27. Juni 2013: Er ist da! Kommt in einem großen Paket, eingepackt in viel Plastik. Zu viel für meinen Geschmack. Und doch freue ich mich über den neuen Duden.
Blick hinein: Was ist neu?
Erst einmal, nicht zu übersehen: Eine rote Lasche ziert die neue Auflage. Darauf ist zu lesen: »Der neue Duden. Premiere: Duden³. Buch, App und Software.« Drei in einem. Ist nicht neu. Dennoch hat es mich angesprochen, so als modernen Mediennutzer. Hm. Also, gleich mal ausprobieren! In der Mitte des Buchs befindet sich ein roter Karton, auf dem steht, wie’s geht.
Duden³: Buch, App und Software in einem
Den persönlichen Downloadcode für App und Rechtschreib-Software muss man tatsächlich erst freirubbeln. Also: Münze suchen! Eine Schweizer 10-Räppli-Münze tut‘s auch. Code online eingeben unter – Achtung, jetzt kommt‘s: http://www.dudenhochdrei.de/ – ehrlich! Code eingeben und dann muss ich mich erst einmal anmelden, mit all meinen Daten. Nö, oder? Meine Daten hat der Verlag doch ohnehin schon von der Vorabbestellung. Gut, Daten eingeben.
Gut Ding will Weile haben
Dann: Schritt 1: Die Rechtschreibsoftware »Duden Home« herunterladen. Ein Klick. Einfach, denke ich. Dann wird geladen. Der Download dauert ewig! Bin ja eher von der ungeduldigen Sorte.
Schritt 2: Die Wörterbuch-App herunterladen. Dafür muss ich von meinem Smartphone oder Tablet aus eine E-Mail öffnen, die Duden auf die Aktivierung hin verschickt hat. Gut, also öffne ich die E-Mail auf meinem Smartphone, klicke auf den Link für Android-Betriebssysteme, weiter geht’s im Playstore, installieren, warten, fertig.
Der Download geht auf jeden Fall viel schneller als bei der Rechtschreibsoftware für den PC. Nun darf ich den gewünschten Duden auswählen: Duden – Die deutsche Rechtschreibung, 26. Auflage.
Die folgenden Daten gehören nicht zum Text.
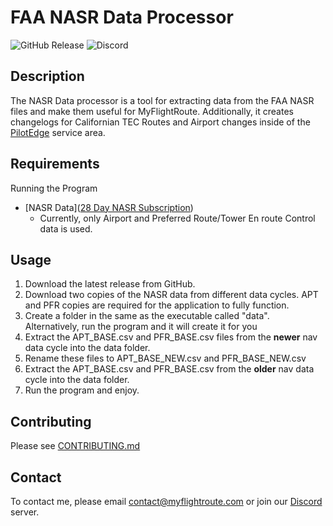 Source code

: # FAA NASR Data Processor
![GitHub Release](https://img.shields.io/github/v/release/MyFlightRoute/FAA-NASR-Data-Processor)
![Discord](https://img.shields.io/discord/1183045672379887741)

## Description
The NASR Data processor is a tool for extracting data from the FAA NASR files and make them useful for MyFlightRoute. Additionally, it creates changelogs for Californian TEC Routes and Airport changes inside of the [PilotEdge](https://pilotedge.net) service area.

## Requirements
Running the Program
- [NASR Data]([28 Day NASR Subscription](https://www.faa.gov/air_traffic/flight_info/aeronav/Aero_Data/NASR_Subscription/))
  - Currently, only Airport and Preferred Route/Tower En route Control data is used.


## Usage
1. Download the latest release from GitHub.
2. Download two copies of the NASR data from different data cycles. APT and PFR copies are required for the application to fully function.
3. Create a folder in the same as the executable called "data". Alternatively, run the program and it will create it for you
4. Extract the APT_BASE.csv and PFR_BASE.csv files from the **newer** nav data cycle into the data folder. 
5. Rename these files to APT_BASE_NEW.csv and PFR_BASE_NEW.csv
6. Extract the APT_BASE.csv and PFR_BASE.csv from the **older** nav data cycle into the data folder.
7. Run the program and enjoy.

## Contributing
Please see [CONTRIBUTING.md](CONTRIBUTING)

## Contact
To contact me, please email contact@myflightroute.com or join our [Discord](https://discord.gg/RcGaSD4Wcm) server. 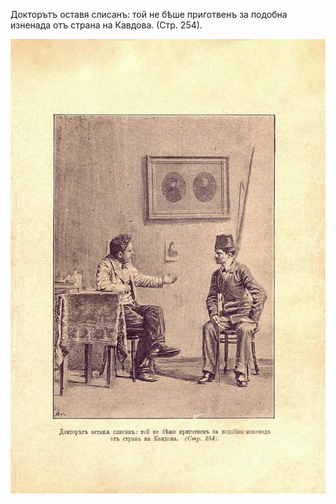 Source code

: ﻿Докторътъ оставя слисанъ: той не бѣше приготвенъ за подобна изненада отъ страна на Кавдова. (Стр. 254).

![original](../images/286.jpg)

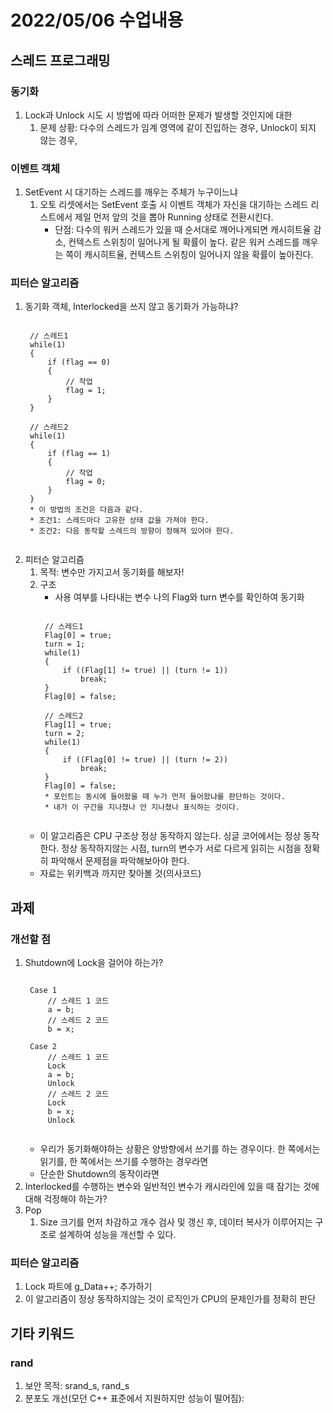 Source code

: # 2022/05/06 수업내용
## 스레드 프로그래밍
### 동기화
1. Lock과 Unlock 시도 시 방법에 따라 어떠한 문제가 발생할 것인지에 대한 
    1) 문제 상황: 다수의 스레드가 임계 영역에 같이 진입하는 경우, Unlock이 되지 않는 경우, 

### 이벤트 객체
1. SetEvent 시 대기하는 스레드를 깨우는 주체가 누구이느냐
    1) 오토 리셋에서는 SetEvent 호출 시 이벤트 객체가 자신을 대기하는 스레드 리스트에서 제일 먼저 앞의 것을 뽑아 Running 상태로 전환시킨다.
        * 단점: 다수의 워커 스레드가 있을 때 순서대로 깨어나게되면 캐시히트율 감소, 컨텍스트 스위칭이 일어나게 될 확률이 높다. 같은 워커 스레드를 깨우는 쪽이 캐시히트율, 컨텍스트 스위칭이 일어나지 않을 확률이 높아진다.

### 피터슨 알고리즘
1. 동기화 객체, Interlocked을 쓰지 않고 동기화가 가능하냐?
    <pre><code>
    // 스레드1
    while(1)
    {
        if (flag == 0)
        {
            // 작업
            flag = 1;
        }
    }
    
    // 스레드2
    while(1)
    {
        if (flag == 1)
        {
            // 작업
            flag = 0;
        }
    }
    * 이 방법의 조건은 다음과 같다.
    * 조건1: 스레드마다 고유한 상태 값을 가져야 한다.
    * 조건2: 다음 동작할 스레드의 방향이 정해져 있어야 한다.
    </code></pre>
2. 피터슨 알고리즘
    1) 목적: 변수만 가지고서 동기화를 해보자!
    2) 구조
        * 사용 여부를 나타내는 변수 나의 Flag와 turn 변수를 확인하여 동기화
        <pre><code>
        // 스레드1        
        Flag[0] = true;
        turn = 1;
        while(1)
        {
            if ((Flag[1] != true) || (turn != 1))
                break;
        }
        Flag[0] = false;

        // 스레드2        
        Flag[1] = true;
        turn = 2;
        while(1)
        {
            if ((Flag[0] != true) || (turn != 2))
                break;
        }
        Flag[0] = false;
        * 포인트는 동시에 들어왔을 때 누가 먼저 들어왔냐를 판단하는 것이다.
        * 내가 이 구간을 지나쳤나 안 지나쳤나 표식하는 것이다.
        </code></pre>
    * 이 알고리즘은 CPU 구조상 정상 동작하지 않는다. 싱글 코어에서는 정상 동작한다. 정상 동작하지않는 시점, turn의 변수가 서로 다르게 읽히는 시점을 정확히 파악해서 문제점을 파악해보아야 한다.
    * 자료는 위키백과 까지만 찾아볼 것(의사코드)

## 과제
### 개선할 점
1. Shutdown에 Lock을 걸어야 하는가?
    <pre><code>
    Case 1
        // 스레드 1 코드
        a = b;
        // 스레드 2 코드
        b = x;
    
    Case 2
        // 스레드 1 코드
        Lock
        a = b;
        Unlock
        // 스레드 2 코드
        Lock
        b = x;
        Unlock
    </code></pre>
    * 우리가 동기화해야하는 상황은 양방향에서 쓰기를 하는 경우이다. 한 쪽에서는 읽기를, 한 쪽에서는 쓰기를 수행하는 경우라면 
    * 단순한 Shutdown의 동작이라면 
3. Interlocked를 수행하는 변수와 일반적인 변수가 캐시라인에 있을 때 잠기는 것에 대해 걱정해야 하는가?
4. Pop
    1) Size 크기를 먼저 차감하고 개수 검사 및 갱신 후, 데이터 복사가 이루어지는 구조로 설계하여 성능을 개선할 수 있다.

### 피터슨 알고리즘
1. Lock 파트에 g_Data++; 추가하기
2. 이 알고리즘이 정상 동작하지않는 것이 로직인가 CPU의 문제인가를 정확히 판단    

## 기타 키워드
### rand
1. 보안 목적: srand_s, rand_s
2. 분포도 개선(모던 C++ 표준에서 지원하지만 성능이 떨어짐):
Anklicken, Code aus der E-Mail eingeben. Fertig. Denkste! Der riesige Download kommt erst jetzt. 262,7 MiB!
Nun denn … Dann schaue ich in der Zwischenzeit mal nach, was mein Download für den PC macht. Der ist inzwischen fertig und kann installiert werden. Prima, die Duden-Bibliothek funktioniert. Auch die anfangs für meine Bildschirmeinstellung viel zu kleine Schriftgröße lässt sich problemlos anpassen. Bin zufrieden. Auch schön: Wenn ich „sitzenbleiben“ (dazu unten mehr) nachschlage, wird mir gleich der passende Paragraf K 55 zur Getrennt- und Zusammenschreibung vorgeschlagen. Das ist praktisch für meinen Berufsalltag als Lektorin!
Die App: Sie hört und spricht!
So, die App ist fertig. Die freudige Überraschung: Sie hört mir zu und spricht! Nun ja, zumindest kann ich mir ein paar ausgewählte Begriffe wie „abbekommen“, „abbestellen“ und „Abbevillien“ vorsprechen lassen. „Cabernet“ dagegen nicht. Schade, hätte ich gerne einigen meiner Bekannten hier im Schwabenländle vorgespielt. Hier klingt das oft wie „Kabbernett“, was mich unweigerlich an „Kabarett“ denken lässt. Aber ich schweife ab. Die App hat auch eine Spracherkennung. Mein erster Versuch „Cabernet Sauvignon“ ist allerdings wenig erfolgreich. Die App schlägt vor „cabanis Avignon“, was das auch immer bedeuten mag. Also einfacher: „Duden fragen.“ Nicht schlecht, zumindest erscheint als vierte Auswahlmöglichkeit nach „du denn fragen“, „du denn Fragen“ und „Duden Fragen“ „Duden fragen“. War ja auch irgendwie gemein, oder?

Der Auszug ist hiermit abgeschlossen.